The revised text is before the Senate in the form of Frist's S.Amdt. 5036, with the actual text at
http://thomas.loc.gov/cgi-bin/query/R?r109:FLD001:S60076
The amendment and Military Commissions Act of 2006 is being handled in the context of H.R.6061 - The Secure Fence Act. Senator Specter has until 2:30 to file 1st degree amendments out of the Judiciary Committee - well, all Senators have until 2:30 PM to do so.
Amazing. Text formally filed Monday evening, concurrently with a cloture motion, and review and proposing of amendment is to take place within a period of about 20 hours.
 

Doesn't the new language remove any doubt that this legislation is unconstitionally violating the Habeas Clause?

My call is 6-3 to strike the statute down, with Scalia writing for the Court, Roberts and Thomas writing dissents, and Alito joining both dissents.
 

Prof Lederman:

I was curious, since it has come up a lot of times, can Congress suspend the writ of habeas corpus w/o an insurrection or invasion, or a least a finding of necessity for public safety? The Constitution seems to say no. And then, has the clause been construed only to limit Congress' ability to suspend the writ to citizens? All of the talk coming from the news and Congress seems to skip over the limits on the suspension of the writ in the Constitution itself. I vaguely remember Qurin and McCardle, but wasn't Qurirn a post-conviction challege? I seem to recall old english law allowed forigners to invoke the great writ challenging detention prior to a trial and conviction. Am I off my rocker - and do you have any suggestions on law review articles or cases that address these issues?
 

Quoting Bart DePalma:
------
The legislation defines lawful enemy combatants in detail and requires that they be tried under the UCMJ. Additionally, the term combatant by definition excludes unaffiliated civilians. Thus, the legislation defines unlawful enemy combatants by process of elimination as all combatants who are not lawful just like the original definition.
------

This is unsupported by the legislation. The definitions at http://thomas.loc.gov/cgi-bin/query/F?r109:1:./temp/~r1098ClbzG:e0: do not exclude civilians from the definition of "unlawful enemy combatant." Instead, s.948a(1)(A) defines "unlawful enemy combatant" as "(i) a person who has engaged in hostilities or who has purposefully and materially supported hostilities against the United States or its co-belligerents who is not a lawful enemy combatant...; or (ii) a person who...has been determined to be an unlawful enemy combatant by a Combatant Status Review Tribunal or another competent tribunal established under the authority of the President or the Secretary of Defense."

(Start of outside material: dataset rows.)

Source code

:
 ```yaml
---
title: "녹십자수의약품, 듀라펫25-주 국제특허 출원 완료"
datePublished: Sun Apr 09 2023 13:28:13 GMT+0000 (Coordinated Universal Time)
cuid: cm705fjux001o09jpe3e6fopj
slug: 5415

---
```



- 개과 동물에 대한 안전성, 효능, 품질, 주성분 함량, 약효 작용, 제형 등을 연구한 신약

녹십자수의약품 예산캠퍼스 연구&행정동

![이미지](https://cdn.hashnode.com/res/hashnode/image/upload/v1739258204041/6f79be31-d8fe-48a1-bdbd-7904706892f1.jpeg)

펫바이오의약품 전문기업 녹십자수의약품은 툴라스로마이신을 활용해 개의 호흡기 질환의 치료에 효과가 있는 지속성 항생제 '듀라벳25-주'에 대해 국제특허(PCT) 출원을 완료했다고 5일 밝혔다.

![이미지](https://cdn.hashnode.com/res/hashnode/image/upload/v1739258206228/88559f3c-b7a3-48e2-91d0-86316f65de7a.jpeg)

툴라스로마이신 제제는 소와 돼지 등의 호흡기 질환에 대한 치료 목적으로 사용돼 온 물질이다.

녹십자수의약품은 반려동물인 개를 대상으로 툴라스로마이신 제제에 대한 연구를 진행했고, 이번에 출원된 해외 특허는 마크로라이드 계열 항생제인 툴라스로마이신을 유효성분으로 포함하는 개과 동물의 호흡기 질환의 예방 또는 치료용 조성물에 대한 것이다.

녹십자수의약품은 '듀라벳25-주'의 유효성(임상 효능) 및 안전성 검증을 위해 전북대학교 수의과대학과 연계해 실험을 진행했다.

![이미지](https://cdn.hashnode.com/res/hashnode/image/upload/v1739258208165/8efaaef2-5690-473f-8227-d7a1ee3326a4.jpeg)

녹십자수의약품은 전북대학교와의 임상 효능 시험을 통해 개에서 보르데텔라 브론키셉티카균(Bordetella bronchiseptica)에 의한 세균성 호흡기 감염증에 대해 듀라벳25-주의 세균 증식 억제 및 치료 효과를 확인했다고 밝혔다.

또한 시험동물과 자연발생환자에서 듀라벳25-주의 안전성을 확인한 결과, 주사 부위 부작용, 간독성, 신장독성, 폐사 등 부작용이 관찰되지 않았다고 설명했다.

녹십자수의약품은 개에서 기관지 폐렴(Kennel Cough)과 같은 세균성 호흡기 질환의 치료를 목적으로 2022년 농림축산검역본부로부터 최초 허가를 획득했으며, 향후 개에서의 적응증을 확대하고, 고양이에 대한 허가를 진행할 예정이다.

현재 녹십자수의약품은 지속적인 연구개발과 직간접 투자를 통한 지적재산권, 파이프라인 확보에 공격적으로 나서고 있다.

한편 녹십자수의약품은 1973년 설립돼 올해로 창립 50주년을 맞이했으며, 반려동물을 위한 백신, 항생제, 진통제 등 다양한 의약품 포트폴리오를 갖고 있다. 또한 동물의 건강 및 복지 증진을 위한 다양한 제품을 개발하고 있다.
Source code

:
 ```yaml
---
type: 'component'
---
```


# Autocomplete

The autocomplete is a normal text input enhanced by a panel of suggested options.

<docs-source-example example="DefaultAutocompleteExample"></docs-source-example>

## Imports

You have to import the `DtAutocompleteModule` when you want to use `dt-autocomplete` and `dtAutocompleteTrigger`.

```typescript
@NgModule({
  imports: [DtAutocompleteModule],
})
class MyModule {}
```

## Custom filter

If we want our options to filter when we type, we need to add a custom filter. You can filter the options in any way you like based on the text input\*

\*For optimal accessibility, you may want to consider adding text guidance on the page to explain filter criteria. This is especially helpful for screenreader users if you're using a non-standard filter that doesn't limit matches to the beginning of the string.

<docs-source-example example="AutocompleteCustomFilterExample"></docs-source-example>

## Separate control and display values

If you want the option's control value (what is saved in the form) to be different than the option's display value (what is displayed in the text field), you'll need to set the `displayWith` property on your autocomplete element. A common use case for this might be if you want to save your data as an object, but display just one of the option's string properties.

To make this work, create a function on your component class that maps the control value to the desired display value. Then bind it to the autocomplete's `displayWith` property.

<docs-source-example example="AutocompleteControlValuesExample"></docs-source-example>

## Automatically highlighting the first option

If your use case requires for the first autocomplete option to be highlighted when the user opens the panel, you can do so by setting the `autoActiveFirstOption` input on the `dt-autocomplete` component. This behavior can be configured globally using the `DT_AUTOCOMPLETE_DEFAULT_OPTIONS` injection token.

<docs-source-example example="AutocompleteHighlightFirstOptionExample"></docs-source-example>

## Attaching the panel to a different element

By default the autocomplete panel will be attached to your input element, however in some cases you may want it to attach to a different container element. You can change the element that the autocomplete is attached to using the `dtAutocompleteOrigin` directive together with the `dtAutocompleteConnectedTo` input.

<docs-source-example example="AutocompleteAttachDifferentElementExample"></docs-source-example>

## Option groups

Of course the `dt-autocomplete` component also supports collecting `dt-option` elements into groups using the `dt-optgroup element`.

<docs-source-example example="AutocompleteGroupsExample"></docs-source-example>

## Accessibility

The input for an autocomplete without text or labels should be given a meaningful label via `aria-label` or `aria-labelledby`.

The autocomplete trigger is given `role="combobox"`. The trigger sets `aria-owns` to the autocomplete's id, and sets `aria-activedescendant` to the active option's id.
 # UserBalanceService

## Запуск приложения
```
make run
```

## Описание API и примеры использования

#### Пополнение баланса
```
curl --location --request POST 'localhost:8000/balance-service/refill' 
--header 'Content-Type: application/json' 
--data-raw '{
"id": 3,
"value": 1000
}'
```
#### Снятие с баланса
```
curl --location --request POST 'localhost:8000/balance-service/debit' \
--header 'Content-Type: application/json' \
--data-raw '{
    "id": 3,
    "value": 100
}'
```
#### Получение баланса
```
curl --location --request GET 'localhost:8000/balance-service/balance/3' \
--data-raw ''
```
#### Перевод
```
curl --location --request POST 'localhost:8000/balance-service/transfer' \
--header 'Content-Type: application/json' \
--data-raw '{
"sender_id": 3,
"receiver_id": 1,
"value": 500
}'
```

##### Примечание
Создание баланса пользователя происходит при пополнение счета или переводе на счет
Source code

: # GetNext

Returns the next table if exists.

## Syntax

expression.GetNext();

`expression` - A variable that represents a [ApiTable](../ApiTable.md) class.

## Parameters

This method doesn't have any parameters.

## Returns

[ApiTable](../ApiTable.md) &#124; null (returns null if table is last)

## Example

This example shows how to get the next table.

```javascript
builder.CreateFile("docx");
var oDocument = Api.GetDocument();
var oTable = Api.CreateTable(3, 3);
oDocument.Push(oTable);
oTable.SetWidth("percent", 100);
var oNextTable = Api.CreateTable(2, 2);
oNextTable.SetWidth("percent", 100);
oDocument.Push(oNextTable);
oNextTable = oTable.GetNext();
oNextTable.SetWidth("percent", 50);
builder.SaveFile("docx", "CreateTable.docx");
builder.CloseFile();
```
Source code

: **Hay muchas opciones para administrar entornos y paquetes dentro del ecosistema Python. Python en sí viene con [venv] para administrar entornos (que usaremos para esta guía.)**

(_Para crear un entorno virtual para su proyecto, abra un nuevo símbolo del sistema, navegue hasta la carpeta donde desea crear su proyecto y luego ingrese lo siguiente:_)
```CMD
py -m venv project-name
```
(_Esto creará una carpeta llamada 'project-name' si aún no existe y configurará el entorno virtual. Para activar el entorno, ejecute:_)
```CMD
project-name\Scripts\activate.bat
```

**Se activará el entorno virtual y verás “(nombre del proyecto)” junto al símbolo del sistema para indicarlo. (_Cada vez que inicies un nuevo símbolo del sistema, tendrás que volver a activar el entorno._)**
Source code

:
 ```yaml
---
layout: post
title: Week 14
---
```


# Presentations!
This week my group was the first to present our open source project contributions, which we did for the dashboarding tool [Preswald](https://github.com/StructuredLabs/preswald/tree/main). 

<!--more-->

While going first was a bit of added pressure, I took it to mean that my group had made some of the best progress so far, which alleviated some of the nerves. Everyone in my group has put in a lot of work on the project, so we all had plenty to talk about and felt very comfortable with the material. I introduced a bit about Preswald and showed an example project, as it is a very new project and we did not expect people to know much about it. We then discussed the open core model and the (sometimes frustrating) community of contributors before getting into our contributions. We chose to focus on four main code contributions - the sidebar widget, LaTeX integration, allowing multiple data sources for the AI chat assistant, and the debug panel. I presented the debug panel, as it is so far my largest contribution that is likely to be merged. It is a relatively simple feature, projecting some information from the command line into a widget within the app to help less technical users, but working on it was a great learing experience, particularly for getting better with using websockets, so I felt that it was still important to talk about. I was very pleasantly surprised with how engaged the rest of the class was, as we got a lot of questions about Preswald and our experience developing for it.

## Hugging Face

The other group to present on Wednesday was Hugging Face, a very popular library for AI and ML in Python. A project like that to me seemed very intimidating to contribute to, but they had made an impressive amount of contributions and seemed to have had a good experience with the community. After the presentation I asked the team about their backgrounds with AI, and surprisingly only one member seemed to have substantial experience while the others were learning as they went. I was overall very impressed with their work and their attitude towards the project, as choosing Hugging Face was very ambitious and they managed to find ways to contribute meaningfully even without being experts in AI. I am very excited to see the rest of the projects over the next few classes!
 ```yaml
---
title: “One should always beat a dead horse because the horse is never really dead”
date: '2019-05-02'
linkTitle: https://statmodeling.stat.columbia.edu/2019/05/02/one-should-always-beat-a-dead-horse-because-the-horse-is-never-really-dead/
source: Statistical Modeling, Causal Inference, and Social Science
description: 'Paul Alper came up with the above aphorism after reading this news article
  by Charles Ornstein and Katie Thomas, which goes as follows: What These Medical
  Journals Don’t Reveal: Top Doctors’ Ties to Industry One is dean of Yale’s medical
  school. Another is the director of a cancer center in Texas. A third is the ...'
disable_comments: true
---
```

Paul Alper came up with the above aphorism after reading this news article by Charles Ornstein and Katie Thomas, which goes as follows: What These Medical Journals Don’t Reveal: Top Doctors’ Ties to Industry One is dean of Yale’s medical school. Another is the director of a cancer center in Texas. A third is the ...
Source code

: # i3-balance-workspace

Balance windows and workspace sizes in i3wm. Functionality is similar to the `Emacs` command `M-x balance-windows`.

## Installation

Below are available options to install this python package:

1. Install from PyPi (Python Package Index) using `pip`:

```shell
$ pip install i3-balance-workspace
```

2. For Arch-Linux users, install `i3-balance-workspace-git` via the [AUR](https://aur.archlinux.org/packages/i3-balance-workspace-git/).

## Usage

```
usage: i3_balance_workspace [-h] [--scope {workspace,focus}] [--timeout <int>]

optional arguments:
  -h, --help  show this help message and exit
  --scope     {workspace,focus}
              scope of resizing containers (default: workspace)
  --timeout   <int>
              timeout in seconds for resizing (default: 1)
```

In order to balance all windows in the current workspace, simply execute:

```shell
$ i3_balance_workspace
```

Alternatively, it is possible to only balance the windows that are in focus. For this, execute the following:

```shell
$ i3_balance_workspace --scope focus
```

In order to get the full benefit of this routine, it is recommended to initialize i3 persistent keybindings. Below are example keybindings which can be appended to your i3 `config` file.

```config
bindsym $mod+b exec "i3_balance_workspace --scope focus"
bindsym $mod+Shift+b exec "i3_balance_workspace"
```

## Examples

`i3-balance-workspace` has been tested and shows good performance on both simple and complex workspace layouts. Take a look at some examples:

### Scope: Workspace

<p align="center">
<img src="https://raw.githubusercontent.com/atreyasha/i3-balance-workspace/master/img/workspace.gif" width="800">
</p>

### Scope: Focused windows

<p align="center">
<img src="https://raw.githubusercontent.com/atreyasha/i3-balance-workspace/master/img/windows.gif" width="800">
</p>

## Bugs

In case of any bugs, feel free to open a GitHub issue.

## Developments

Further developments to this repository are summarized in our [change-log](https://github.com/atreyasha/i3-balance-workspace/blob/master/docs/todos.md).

In other words, an "unlawful enemy combatant" includes anyone who is not acting on behalf of a State who also "purposefully and materially supported hostilities against the United States" -- OR anyone whom a tribunal established by the "President or the Secretary of Defense" determines to be such a "combatant."

This definition greatly lengthens the list of those potentially subject to trial by military commissions. And although s.948d(a) appears to limit the commissions' applicability to "alien unlawful enemy combatant[s]," s.948d(c) makes the determination of "unlawful enemy combatant" status by a tribunal established by the President or SoD "dispositive for purposes of jurisdiction for trial...under this chapter." Given this administration's history on handling the law, I expect that this power will also be used to determine alienage, potentially subjecting citizens to trial by these commissions.

This stuff needs to be debated long, hard, and publicly. Attempting to force it through in a few days just before the pre-election break is unconscionable.